I present the master star KIKO slingshot, a keen and regular at all tournaments of the community of Madrid.

greetings to all I hope you enjoy ..... Alf


----------



## Sofreto (May 10, 2012)

WOW...very unique...looks like a trophy


----------



## Flatband (Dec 18, 2009)

I have to get one of those Spanish Style slingshots for my collection! They are very interesting! I also have to try some of that oval "Gummi" rubber that is so popular over there. Hombre de Excellente Senor Alf, que tu piensas? Tu quieres dinero o Tirachina de Flatband?
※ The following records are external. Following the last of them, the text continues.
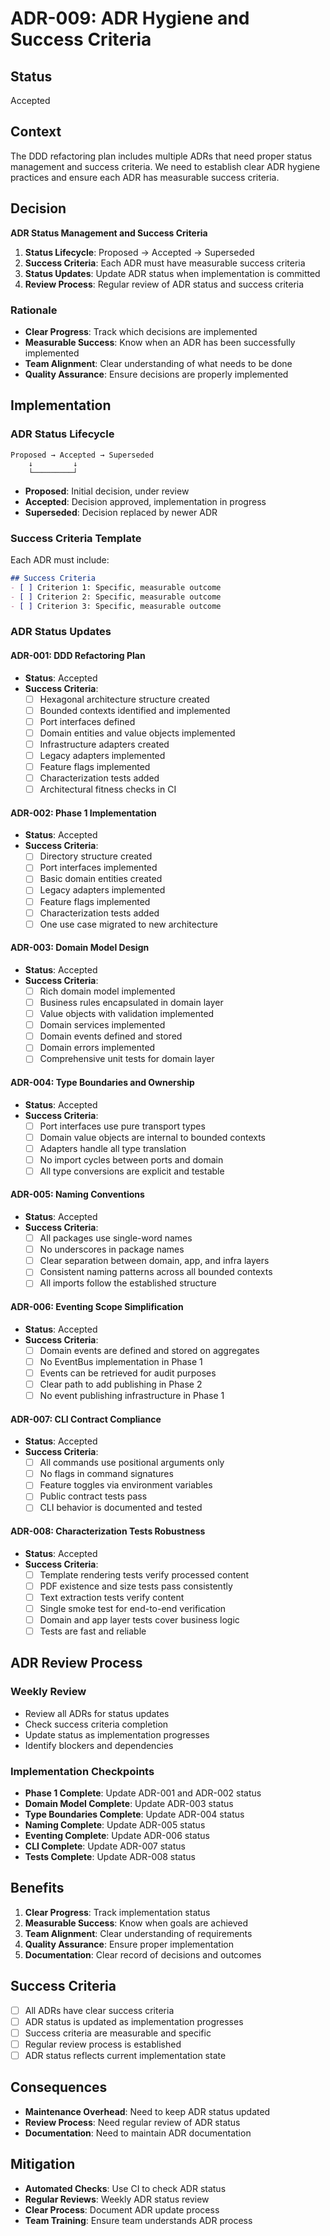 # ADR-009: ADR Hygiene and Success Criteria

## Status
Accepted

## Context
The DDD refactoring plan includes multiple ADRs that need proper status management and success criteria. We need to establish clear ADR hygiene practices and ensure each ADR has measurable success criteria.

## Decision

**ADR Status Management and Success Criteria**

1. **Status Lifecycle**: Proposed → Accepted → Superseded
2. **Success Criteria**: Each ADR must have measurable success criteria
3. **Status Updates**: Update ADR status when implementation is committed
4. **Review Process**: Regular review of ADR status and success criteria

### Rationale
- **Clear Progress**: Track which decisions are implemented
- **Measurable Success**: Know when an ADR has been successfully implemented
- **Team Alignment**: Clear understanding of what needs to be done
- **Quality Assurance**: Ensure decisions are properly implemented

## Implementation

### ADR Status Lifecycle
```
Proposed → Accepted → Superseded
    ↓         ↓
    └─────────┘
```

- **Proposed**: Initial decision, under review
- **Accepted**: Decision approved, implementation in progress
- **Superseded**: Decision replaced by newer ADR

### Success Criteria Template
Each ADR must include:
```markdown
## Success Criteria
- [ ] Criterion 1: Specific, measurable outcome
- [ ] Criterion 2: Specific, measurable outcome
- [ ] Criterion 3: Specific, measurable outcome
```

### ADR Status Updates

#### ADR-001: DDD Refactoring Plan
- **Status**: Accepted
- **Success Criteria**:
  - [ ] Hexagonal architecture structure created
  - [ ] Bounded contexts identified and implemented
  - [ ] Port interfaces defined
  - [ ] Domain entities and value objects implemented
  - [ ] Infrastructure adapters created
  - [ ] Legacy adapters implemented
  - [ ] Feature flags implemented
  - [ ] Characterization tests added
  - [ ] Architectural fitness checks in CI

#### ADR-002: Phase 1 Implementation
- **Status**: Accepted
- **Success Criteria**:
  - [ ] Directory structure created
  - [ ] Port interfaces implemented
  - [ ] Basic domain entities created
  - [ ] Legacy adapters implemented
  - [ ] Feature flags implemented
  - [ ] Characterization tests added
  - [ ] One use case migrated to new architecture

#### ADR-003: Domain Model Design
- **Status**: Accepted
- **Success Criteria**:
  - [ ] Rich domain model implemented
  - [ ] Business rules encapsulated in domain layer
  - [ ] Value objects with validation implemented
  - [ ] Domain services implemented
  - [ ] Domain events defined and stored
  - [ ] Domain errors implemented
  - [ ] Comprehensive unit tests for domain layer

#### ADR-004: Type Boundaries and Ownership
- **Status**: Accepted
- **Success Criteria**:
  - [ ] Port interfaces use pure transport types
  - [ ] Domain value objects are internal to bounded contexts
  - [ ] Adapters handle all type translation
  - [ ] No import cycles between ports and domain
  - [ ] All type conversions are explicit and testable

#### ADR-005: Naming Conventions
- **Status**: Accepted
- **Success Criteria**:
  - [ ] All packages use single-word names
  - [ ] No underscores in package names
  - [ ] Clear separation between domain, app, and infra layers
  - [ ] Consistent naming patterns across all bounded contexts
  - [ ] All imports follow the established structure

#### ADR-006: Eventing Scope Simplification
- **Status**: Accepted
- **Success Criteria**:
  - [ ] Domain events are defined and stored on aggregates
  - [ ] No EventBus implementation in Phase 1
  - [ ] Events can be retrieved for audit purposes
  - [ ] Clear path to add publishing in Phase 2
  - [ ] No event publishing infrastructure in Phase 1

#### ADR-007: CLI Contract Compliance
- **Status**: Accepted
- **Success Criteria**:
  - [ ] All commands use positional arguments only
  - [ ] No flags in command signatures
  - [ ] Feature toggles via environment variables
  - [ ] Public contract tests pass
  - [ ] CLI behavior is documented and tested

#### ADR-008: Characterization Tests Robustness
- **Status**: Accepted
- **Success Criteria**:
  - [ ] Template rendering tests verify processed content
  - [ ] PDF existence and size tests pass consistently
  - [ ] Text extraction tests verify content
  - [ ] Single smoke test for end-to-end verification
  - [ ] Domain and app layer tests cover business logic
  - [ ] Tests are fast and reliable

## ADR Review Process

### Weekly Review
- Review all ADRs for status updates
- Check success criteria completion
- Update status as implementation progresses
- Identify blockers and dependencies

### Implementation Checkpoints
- **Phase 1 Complete**: Update ADR-001 and ADR-002 status
- **Domain Model Complete**: Update ADR-003 status
- **Type Boundaries Complete**: Update ADR-004 status
- **Naming Complete**: Update ADR-005 status
- **Eventing Complete**: Update ADR-006 status
- **CLI Complete**: Update ADR-007 status
- **Tests Complete**: Update ADR-008 status

## Benefits

1. **Clear Progress**: Track implementation status
2. **Measurable Success**: Know when goals are achieved
3. **Team Alignment**: Clear understanding of requirements
4. **Quality Assurance**: Ensure proper implementation
5. **Documentation**: Clear record of decisions and outcomes

## Success Criteria

- [ ] All ADRs have clear success criteria
- [ ] ADR status is updated as implementation progresses
- [ ] Success criteria are measurable and specific
- [ ] Regular review process is established
- [ ] ADR status reflects current implementation state

## Consequences

- **Maintenance Overhead**: Need to keep ADR status updated
- **Review Process**: Need regular review of ADR status
- **Documentation**: Need to maintain ADR documentation

## Mitigation

- **Automated Checks**: Use CI to check ADR status
- **Regular Reviews**: Weekly ADR status review
- **Clear Process**: Document ADR update process
- **Team Training**: Ensure team understands ADR process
Diga me que tu quieres! Gracias pana! Flatband


----------



## lightgeoduck (Apr 3, 2011)

Gaboxolo, on here,and his father(i believe) use that style slingshot. He is quite a marksman shooter with it as well.

cool pics

LGD


----------



## Flatband (Dec 18, 2009)

Oh yeah Light, Gabo can shoot man! Flatband


----------



## orcrender (Sep 11, 2010)

I also really like these slingshots. They look great and from some of the videos they shoot great.


----------



## Bob Fionda (Apr 6, 2011)

Very interesting slingshot. I'd like to see how it shoots.


----------



## Ordie69 (Aug 25, 2011)

I love that style. The aiming points are very interesting.


----------



## MAV (Mar 18, 2012)

Low and wide, very cool!


----------



## DaveSteve (May 16, 2012)

On the second picture you can see that it is asemmetric. Strange. I've never seen one like that.
Seems to be also head heavy. A very unique slingshot.
Must be some good reason for its shape.


----------



## Chepo69 (May 1, 2010)

Un moustrosón jejeje!

Que moustrosón!

Muy rompe madres como decimos por Acambaro mi Alf,

Has andado muy desapartao tio!


----------



## akmslingshots (Mar 2, 2012)




----------



## valkerie (Mar 5, 2012)

I thought it was a trophy.......








Is that real!


----------



## Maomao (Feb 12, 2012)

Hola Alf ! Un gran saludo primero que todo, y mil gracias por siempre tener comentarios tan amables , 
oye ... Kiko que belleza de trabajo verdadero artesano! Algo similar a flatband, vual es el costo ?
Un abraz Mo.


----------



## alfshooter (May 11, 2011)

Hello mates

My respects to the Master Gaspar Gaboxolo father and son are fantastic shooters and enthusiasts.

Thank you very much for the comments, it informs KIKO, I have some very interesting photos of some of his slingshot, I will upload the.

A hug ....... ALF


----------



## e~shot (Jun 3, 2010)

Man tha is a KiKO!


----------